Go over the lines below, and when one contains the word "attributes", copy it.

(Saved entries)
____
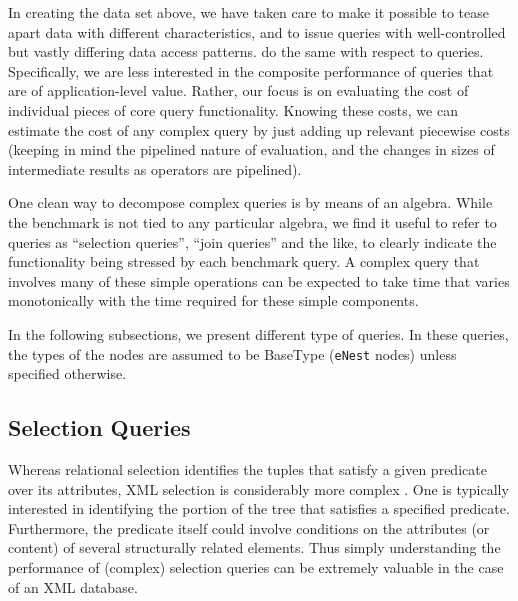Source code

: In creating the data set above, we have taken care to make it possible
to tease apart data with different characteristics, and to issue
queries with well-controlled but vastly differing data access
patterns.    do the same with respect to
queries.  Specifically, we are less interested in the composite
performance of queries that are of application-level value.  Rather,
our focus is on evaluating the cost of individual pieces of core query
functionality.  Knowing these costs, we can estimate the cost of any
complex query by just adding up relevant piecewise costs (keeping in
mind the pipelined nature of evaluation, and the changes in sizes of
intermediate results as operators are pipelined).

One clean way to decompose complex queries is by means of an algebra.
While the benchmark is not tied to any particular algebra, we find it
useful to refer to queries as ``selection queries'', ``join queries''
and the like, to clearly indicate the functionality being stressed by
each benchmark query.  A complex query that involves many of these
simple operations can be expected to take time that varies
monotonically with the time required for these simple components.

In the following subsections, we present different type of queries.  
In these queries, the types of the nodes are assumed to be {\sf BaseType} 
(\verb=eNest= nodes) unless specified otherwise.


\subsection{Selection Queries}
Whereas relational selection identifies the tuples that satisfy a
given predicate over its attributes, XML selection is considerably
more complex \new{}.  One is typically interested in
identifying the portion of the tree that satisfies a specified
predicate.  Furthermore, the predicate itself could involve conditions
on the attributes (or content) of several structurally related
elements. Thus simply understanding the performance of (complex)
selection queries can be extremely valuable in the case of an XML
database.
____
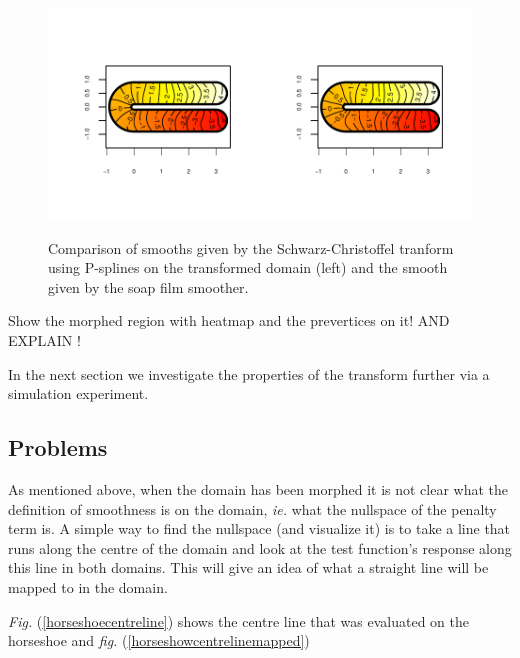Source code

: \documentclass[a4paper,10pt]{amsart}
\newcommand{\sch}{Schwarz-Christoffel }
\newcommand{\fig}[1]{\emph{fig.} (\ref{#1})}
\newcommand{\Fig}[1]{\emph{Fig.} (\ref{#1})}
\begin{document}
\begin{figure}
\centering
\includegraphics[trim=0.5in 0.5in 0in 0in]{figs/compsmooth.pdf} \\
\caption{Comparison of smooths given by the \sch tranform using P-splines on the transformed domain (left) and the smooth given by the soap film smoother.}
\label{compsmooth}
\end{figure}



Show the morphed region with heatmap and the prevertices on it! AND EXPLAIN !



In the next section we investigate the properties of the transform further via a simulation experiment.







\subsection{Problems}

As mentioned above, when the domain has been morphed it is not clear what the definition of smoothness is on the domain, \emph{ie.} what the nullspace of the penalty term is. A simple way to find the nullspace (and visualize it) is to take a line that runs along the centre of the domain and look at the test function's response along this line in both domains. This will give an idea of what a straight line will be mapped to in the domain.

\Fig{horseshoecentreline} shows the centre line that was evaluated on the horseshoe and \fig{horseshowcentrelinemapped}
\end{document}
____
* **Written answer**:
given predicate over its attributes, XML selection is considerably
on the attributes (or content) of several structurally related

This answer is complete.